Abstract

Recent heavy rainfall-induced flood events, for example in Germany, Australia and USA, have highlighted the relevance of countermeasures in saving human lives and preventing property damage. Newly introduced ML-based flood forecasting methods rely on high-intensity synthetic rainfall events due to the sparsity of their real counterpart. Such synthetic data instances can be produced by precipitation generators trained in an adversarial setting on historical rainfall data. Capturing processes for rainfall data are often highly distributed, with multiple radar stations contributing to a centralised data set. However, data centralisation entails challenges regarding data-stream logistics, data locality, and memory overhead. Distributed Analytics (DA) aims to overcome these challenges through decentralised model training by bringing the algorithm to the data instead of vice versa. In this work, we propose a feasibility study evaluating the applicability of DA on hydrological data. As example of use, we choose the decentralised training of rainfall data generators.
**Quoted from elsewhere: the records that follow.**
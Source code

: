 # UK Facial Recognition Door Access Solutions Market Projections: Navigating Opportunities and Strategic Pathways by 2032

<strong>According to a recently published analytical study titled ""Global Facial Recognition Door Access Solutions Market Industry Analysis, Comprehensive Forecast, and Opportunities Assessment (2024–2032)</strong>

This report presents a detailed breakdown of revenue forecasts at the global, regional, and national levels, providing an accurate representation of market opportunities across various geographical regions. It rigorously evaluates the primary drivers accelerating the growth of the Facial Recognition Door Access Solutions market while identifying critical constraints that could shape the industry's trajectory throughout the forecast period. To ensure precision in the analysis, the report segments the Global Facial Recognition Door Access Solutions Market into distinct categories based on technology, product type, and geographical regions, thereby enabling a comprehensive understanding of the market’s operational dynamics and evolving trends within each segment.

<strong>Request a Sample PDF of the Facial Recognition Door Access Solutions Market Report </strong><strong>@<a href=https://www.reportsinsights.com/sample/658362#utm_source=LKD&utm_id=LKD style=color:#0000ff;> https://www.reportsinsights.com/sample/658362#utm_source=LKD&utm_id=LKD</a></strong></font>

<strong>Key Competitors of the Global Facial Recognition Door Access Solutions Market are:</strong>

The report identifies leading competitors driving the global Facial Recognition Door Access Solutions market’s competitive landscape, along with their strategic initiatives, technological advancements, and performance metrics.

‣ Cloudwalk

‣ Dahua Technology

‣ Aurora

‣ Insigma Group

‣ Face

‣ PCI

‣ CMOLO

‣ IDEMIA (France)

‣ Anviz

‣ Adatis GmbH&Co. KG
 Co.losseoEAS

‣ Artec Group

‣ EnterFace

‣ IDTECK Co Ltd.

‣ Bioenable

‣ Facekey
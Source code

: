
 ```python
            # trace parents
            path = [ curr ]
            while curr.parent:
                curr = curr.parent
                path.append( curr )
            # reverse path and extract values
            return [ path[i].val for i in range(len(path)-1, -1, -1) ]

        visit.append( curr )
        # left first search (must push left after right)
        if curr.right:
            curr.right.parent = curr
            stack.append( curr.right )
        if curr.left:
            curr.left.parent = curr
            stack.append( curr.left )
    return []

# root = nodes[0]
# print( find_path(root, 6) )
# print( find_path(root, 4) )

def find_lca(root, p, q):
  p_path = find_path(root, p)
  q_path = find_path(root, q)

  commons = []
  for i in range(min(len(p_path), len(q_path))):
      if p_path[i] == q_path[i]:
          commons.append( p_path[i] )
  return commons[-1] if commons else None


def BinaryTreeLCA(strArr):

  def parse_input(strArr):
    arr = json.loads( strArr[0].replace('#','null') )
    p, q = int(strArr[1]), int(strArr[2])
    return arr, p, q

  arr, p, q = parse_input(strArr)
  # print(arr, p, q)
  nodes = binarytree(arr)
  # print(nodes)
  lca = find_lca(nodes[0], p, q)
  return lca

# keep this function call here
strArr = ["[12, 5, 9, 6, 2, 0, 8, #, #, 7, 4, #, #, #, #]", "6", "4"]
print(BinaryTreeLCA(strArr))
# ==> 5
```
We introduce a rainfall generator training procedure relying on Generative Adversarial Networks (GANs) and evaluate two DA algorithms: Federated Learning (FL) and Cyclic Institutional Incremental Learning (CIIL). We compare the resulting training outcomes with the centralised model training (CL) approach and find CIIL performed similarly to CL but less stable, while FL outperformed CL by 7.5%. We conclude that the proven feasibility of FL in our simulated distributed setting lays the groundwork for utilising this approach in realistic environments of grander scale while overcoming potential privacy concerns or logistical challenges in the setting of centralised analytics.